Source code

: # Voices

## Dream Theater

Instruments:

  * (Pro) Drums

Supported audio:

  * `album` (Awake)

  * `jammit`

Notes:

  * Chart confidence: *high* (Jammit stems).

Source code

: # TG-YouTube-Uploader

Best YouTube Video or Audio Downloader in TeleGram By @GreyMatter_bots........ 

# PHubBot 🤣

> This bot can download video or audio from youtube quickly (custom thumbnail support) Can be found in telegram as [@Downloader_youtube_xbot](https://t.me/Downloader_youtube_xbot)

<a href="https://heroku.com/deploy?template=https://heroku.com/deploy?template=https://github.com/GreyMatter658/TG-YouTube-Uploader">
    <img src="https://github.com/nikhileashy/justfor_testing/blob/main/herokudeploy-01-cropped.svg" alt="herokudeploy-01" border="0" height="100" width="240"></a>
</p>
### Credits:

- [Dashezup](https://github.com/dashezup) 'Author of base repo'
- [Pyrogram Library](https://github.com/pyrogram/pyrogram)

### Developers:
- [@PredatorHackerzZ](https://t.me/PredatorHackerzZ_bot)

▶ [Exercise details]: Output all of the data again, exactly.

▶ [Response to this exercise]:
Source code

: # Voices

## Dream Theater

Instruments:

  * (Pro) Drums

Supported audio:

  * `album` (Awake)

  * `jammit`

Notes:

  * Chart confidence: *high* (Jammit stems).

Source code

: # TG-YouTube-Uploader

Best YouTube Video or Audio Downloader in TeleGram By @GreyMatter_bots........ 

# PHubBot 🤣

> This bot can download video or audio from youtube quickly (custom thumbnail support) Can be found in telegram as [@Downloader_youtube_xbot](https://t.me/Downloader_youtube_xbot)

<a href="https://heroku.com/deploy?template=https://heroku.com/deploy?template=https://github.com/GreyMatter658/TG-YouTube-Uploader">
    <img src="https://github.com/nikhileashy/justfor_testing/blob/main/herokudeploy-01-cropped.svg" alt="herokudeploy-01" border="0" height="100" width="240"></a>
</p>
### Credits:

- [Dashezup](https://github.com/dashezup) 'Author of base repo'
- [Pyrogram Library](https://github.com/pyrogram/pyrogram)

### Developers:
- [@PredatorHackerzZ](https://t.me/PredatorHackerzZ_bot)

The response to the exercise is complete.